From 1st January to 7th August 2022, there have now been 473 suspected cases with 172 confirmed cases (115 male, 57 female) from twenty-seven (27) states — Lagos (20), Ondo (16), Adamawa (13), Rivers (13), Delta (12), Bayelsa (12), Edo (9), Nasarawa (9), Anambra (7), FCT (7), Imo (7), Plateau (6), Taraba (5), Kwara (5), Kano (5), Abia (4), Cross River (3), Borno (3), Oyo (3), Gombe (3), Katsina (2), Kogi (2), Ogun (2), Niger (1), Bauchi (1}, Akwa Ibom (1) and Ebonyi (1).
Four (4) associated deaths have been recorded from 4 states in 2022 — Delta (1), Lagos (1), Ondo (1) and Akwa Ibom (1).
Meanwhile, a group of global experts convened by WHO has agreed on new names for monkeypox virus variants as part of ongoing efforts to align the names of the monkeypox disease, virus and variants—or clades—with current best practices as the experts agreed to name the clades using Roman numerals.
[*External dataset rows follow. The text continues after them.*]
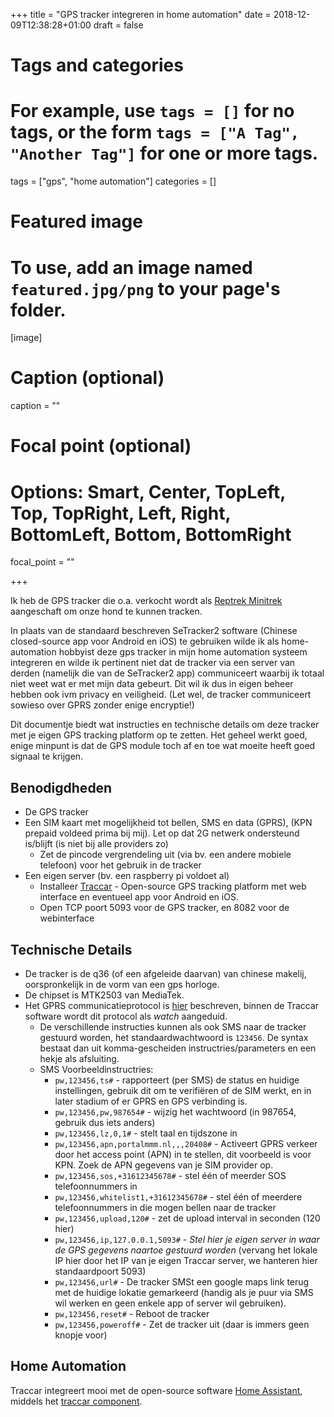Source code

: +++
title = "GPS tracker integreren in home automation"
date = 2018-12-09T12:38:28+01:00
draft = false

# Tags and categories
# For example, use `tags = []` for no tags, or the form `tags = ["A Tag", "Another Tag"]` for one or more tags.
tags = ["gps", "home automation"]
categories = []

# Featured image
# To use, add an image named `featured.jpg/png` to your page's folder.
[image]
  # Caption (optional)
  caption = ""

  # Focal point (optional)
  # Options: Smart, Center, TopLeft, Top, TopRight, Left, Right, BottomLeft, Bottom, BottomRight
  focal_point = ""

+++

Ik heb de GPS tracker die o.a. verkocht wordt als [Reptrek Minitrek](https://www.reptrek.com/huisdieren/gps-tracker-voor-kat-en-hond-minitrek/) aangeschaft
om onze hond te kunnen tracken.

In plaats van de standaard beschreven SeTracker2 software (Chinese closed-source app voor Android en iOS) te gebruiken
wilde ik als home-automation hobbyist deze gps tracker in mijn home automation systeem integreren en wilde ik pertinent
niet dat de tracker via een server van derden (namelijk die van de SeTracker2 app) communiceert waarbij ik totaal niet
weet wat er met mijn data gebeurt.  Dit wil ik dus in eigen beheer hebben ook ivm privacy en veiligheid. (Let wel,
de tracker communiceert sowieso over GPRS zonder enige encryptie!)

Dit documentje biedt wat instructies en technische details om deze tracker met je eigen GPS tracking platform op te
zetten. Het geheel werkt goed, enige minpunt is dat de GPS module toch af en toe wat moeite heeft goed signaal te
krijgen.


Benodigdheden
---------------

* De GPS tracker
* Een SIM kaart met mogelijkheid tot bellen, SMS en data (GPRS), (KPN prepaid voldeed prima bij mij). Let op dat 2G
  netwerk ondersteund is/blijft  (is niet bij alle providers zo)
     * Zet de pincode vergrendeling uit (via bv. een andere mobiele telefoon) voor het gebruik in de tracker
* Een eigen server (bv. een raspberry pi voldoet al)
     * Installeer [Traccar](https://www.traccar.org) - Open-source GPS tracking platform met web interface en eventueel app voor Android en iOS.
     * Open TCP poort 5093 voor de GPS tracker, en 8082 voor de webinterface

Technische Details
--------------------

* De tracker is de q36 (of een afgeleide daarvan) van chinese makelij, oorspronkelijk in de vorm van een gps horloge.
* De chipset is MTK2503 van MediaTek.
* Het GPRS communicatieprotocol is [hier](https://dl.dropboxusercontent.com/s/2hid9vaa2vno4jr/Communication%20Protocol.doc) beschreven, binnen de Traccar software wordt dit protocol als *watch* aangeduid.
    * De verschillende instructies kunnen als ook SMS naar de tracker gestuurd worden, het standaardwachtwoord is
        ``123456``. De syntax bestaat dan uit komma-gescheiden instructries/parameters en een hekje als afsluiting.
    * SMS Voorbeeldinstructries:
        * ``pw,123456,ts#`` - rapporteert (per SMS) de status en huidige instellingen, gebruik dit om te verifiëren of de
            SIM werkt, en in later stadium of er GPRS en GPS verbinding is.
        * ``pw,123456,pw,987654#`` - wijzig het wachtwoord (in 987654, gebruik dus iets anders)
        * ``pw,123456,lz,0,1#`` - stelt taal en tijdszone in
        * ``pw,123456,apn,portalmmm.nl,,,20408#`` - Activeert GPRS verkeer door het access point (APN) in te stellen, dit voorbeeld is voor
            KPN. Zoek de APN gegevens van je SIM provider op.
        * ``pw,123456,sos,+31612345678#`` - stel één of meerder SOS telefoonnummers in
        * ``pw,123456,whitelist1,+31612345678#`` - stel één of meerdere telefoonnummers in die mogen bellen naar de tracker
        * ``pw,123456,upload,120#`` - zet de upload interval in seconden (120 hier)
        * ``pw,123456,ip,127.0.0.1,5093#`` - *Stel hier je eigen server in waar de GPS gegevens naartoe gestuurd worden* (vervang het lokale IP hier door het IP van je eigen Traccar server, we hanteren hier standaardpoort 5093)
        * ``pw,123456,url#`` - De tracker SMSt een google maps link terug met de huidige lokatie gemarkeerd (handig als
            je puur via SMS wil werken en geen enkele app of server wil gebruiken).
        * ``pw,123456,reset#`` - Reboot de tracker
        * ``pw,123456,poweroff#`` - Zet de tracker uit (daar is immers geen knopje voor)


Home Automation
------------------

Traccar integreert mooi met de open-source software [Home Assistant](https://www.home-assistant.io), middels het [traccar component](https://www.home-assistant.io/components/device_tracker.traccar/).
According to a statement by the WHO, current best practice is that newly-identified viruses, related disease, and virus variants should be given names with the aim to avoid causing offence to any cultural, social, national, regional, professional, or ethnic groups and minimise any negative impact on trade, travel, tourism or animal welfare.
“Consensus was reached to now refer to the former Congo Basin (Central African) clade as Clade one (I) and the former West African clade as Clade two (II). Additionally, it was agreed that the Clade II consists of two subclades”.
“The proper naming structure will be represented by a Roman numeral for the clade and a lower-case alphanumeric character for the subclades. Thus, the new naming convention comprises Clade I, Clade IIa and Clade IIb, with the latter referring primarily to the group of variants largely circulating in the 2022 global outbreak”.
“The naming of lineages will be as proposed by scientists as the outbreak evolves. Experts will be reconvened as needed. The new names for the clades should go into effect immediately while work continues on the disease and virus names.” The statement reads.